Whenever the string "bazie" turns up in a line below, that line should be copied.
(SOURCE DATA)
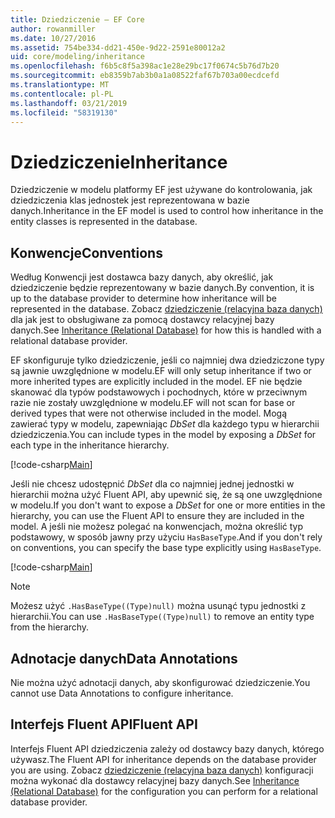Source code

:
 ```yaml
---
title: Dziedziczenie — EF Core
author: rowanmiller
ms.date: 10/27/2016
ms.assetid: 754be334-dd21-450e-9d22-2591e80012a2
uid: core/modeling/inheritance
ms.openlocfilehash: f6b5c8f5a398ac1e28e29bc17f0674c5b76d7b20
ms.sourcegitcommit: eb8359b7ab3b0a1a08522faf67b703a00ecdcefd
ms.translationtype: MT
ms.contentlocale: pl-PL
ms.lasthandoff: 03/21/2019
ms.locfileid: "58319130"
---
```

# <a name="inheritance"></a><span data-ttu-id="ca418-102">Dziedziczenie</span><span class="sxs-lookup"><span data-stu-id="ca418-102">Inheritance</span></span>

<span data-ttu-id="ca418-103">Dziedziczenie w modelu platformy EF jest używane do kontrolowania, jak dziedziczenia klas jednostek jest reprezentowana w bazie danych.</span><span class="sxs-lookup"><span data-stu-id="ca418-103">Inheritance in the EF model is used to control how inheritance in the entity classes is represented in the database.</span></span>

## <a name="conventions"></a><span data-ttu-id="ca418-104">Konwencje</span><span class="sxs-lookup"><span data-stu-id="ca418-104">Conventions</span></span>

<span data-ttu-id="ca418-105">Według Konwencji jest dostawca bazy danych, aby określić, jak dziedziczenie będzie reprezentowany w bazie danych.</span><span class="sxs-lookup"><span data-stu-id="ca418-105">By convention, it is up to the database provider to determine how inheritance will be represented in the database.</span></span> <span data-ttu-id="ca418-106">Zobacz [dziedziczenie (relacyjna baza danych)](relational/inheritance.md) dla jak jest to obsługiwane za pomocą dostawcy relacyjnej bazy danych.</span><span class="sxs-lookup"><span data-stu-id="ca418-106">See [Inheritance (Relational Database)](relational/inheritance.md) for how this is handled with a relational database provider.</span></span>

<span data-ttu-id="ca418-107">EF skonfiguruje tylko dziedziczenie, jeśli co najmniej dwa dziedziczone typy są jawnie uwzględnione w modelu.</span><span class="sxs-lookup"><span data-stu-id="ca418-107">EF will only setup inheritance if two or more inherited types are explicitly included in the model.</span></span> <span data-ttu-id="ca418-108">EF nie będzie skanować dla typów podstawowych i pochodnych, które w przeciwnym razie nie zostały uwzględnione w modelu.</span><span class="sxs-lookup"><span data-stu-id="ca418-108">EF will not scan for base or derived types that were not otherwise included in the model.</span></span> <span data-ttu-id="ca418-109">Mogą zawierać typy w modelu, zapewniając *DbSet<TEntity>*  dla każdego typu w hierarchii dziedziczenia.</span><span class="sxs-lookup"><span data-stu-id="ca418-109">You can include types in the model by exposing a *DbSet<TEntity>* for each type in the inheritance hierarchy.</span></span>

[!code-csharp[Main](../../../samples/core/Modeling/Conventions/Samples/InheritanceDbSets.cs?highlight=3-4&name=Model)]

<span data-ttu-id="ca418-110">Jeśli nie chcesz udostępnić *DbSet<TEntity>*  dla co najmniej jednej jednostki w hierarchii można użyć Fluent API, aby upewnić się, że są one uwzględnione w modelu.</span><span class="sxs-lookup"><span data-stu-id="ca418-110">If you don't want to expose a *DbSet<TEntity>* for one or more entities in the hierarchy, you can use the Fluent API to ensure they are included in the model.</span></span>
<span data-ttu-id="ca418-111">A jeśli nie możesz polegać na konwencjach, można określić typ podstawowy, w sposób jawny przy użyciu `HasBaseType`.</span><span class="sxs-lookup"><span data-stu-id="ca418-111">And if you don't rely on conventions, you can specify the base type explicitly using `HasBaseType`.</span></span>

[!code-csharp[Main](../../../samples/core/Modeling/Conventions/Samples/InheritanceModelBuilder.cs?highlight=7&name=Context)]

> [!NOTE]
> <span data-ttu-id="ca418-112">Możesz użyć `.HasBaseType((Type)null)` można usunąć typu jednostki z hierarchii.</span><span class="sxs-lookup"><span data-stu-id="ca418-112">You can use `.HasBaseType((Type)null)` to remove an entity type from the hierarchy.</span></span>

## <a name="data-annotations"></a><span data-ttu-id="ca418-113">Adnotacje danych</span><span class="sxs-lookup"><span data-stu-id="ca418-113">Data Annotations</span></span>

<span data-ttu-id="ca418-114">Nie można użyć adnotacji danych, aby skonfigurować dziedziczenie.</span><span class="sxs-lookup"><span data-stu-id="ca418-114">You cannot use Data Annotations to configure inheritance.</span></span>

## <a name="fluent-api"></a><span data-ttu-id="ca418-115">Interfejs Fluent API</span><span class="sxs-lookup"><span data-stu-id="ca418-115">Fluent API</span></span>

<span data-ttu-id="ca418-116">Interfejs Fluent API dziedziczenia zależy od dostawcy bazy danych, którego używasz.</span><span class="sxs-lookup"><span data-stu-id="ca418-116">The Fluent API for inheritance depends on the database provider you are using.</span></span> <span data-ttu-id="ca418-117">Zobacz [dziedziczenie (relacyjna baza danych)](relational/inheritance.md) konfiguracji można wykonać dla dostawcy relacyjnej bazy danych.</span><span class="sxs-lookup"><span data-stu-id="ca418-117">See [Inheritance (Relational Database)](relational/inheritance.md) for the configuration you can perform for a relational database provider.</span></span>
(End SOURCE DATA)
(SOURCE DATA)
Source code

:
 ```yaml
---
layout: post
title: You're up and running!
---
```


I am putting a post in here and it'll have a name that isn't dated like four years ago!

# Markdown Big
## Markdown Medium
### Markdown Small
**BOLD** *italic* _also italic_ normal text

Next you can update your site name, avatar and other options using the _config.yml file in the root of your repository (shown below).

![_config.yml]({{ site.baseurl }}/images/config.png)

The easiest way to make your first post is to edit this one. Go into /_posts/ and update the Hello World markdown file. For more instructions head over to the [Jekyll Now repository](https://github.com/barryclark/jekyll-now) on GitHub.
(End SOURCE DATA)
- OUTPUT FOR THIS EXERCISE:
<span data-ttu-id="ca418-103">Dziedziczenie w modelu platformy EF jest używane do kontrolowania, jak dziedziczenia klas jednostek jest reprezentowana w bazie danych.</span><span class="sxs-lookup"><span data-stu-id="ca418-103">Inheritance in the EF model is used to control how inheritance in the entity classes is represented in the database.</span></span>
<span data-ttu-id="ca418-105">Według Konwencji jest dostawca bazy danych, aby określić, jak dziedziczenie będzie reprezentowany w bazie danych.</span><span class="sxs-lookup"><span data-stu-id="ca418-105">By convention, it is up to the database provider to determine how inheritance will be represented in the database.</span></span> <span data-ttu-id="ca418-106">Zobacz [dziedziczenie (relacyjna baza danych)](relational/inheritance.md) dla jak jest to obsługiwane za pomocą dostawcy relacyjnej bazy danych.</span><span class="sxs-lookup"><span data-stu-id="ca418-106">See [Inheritance (Relational Database)](relational/inheritance.md) for how this is handled with a relational database provider.</span></span>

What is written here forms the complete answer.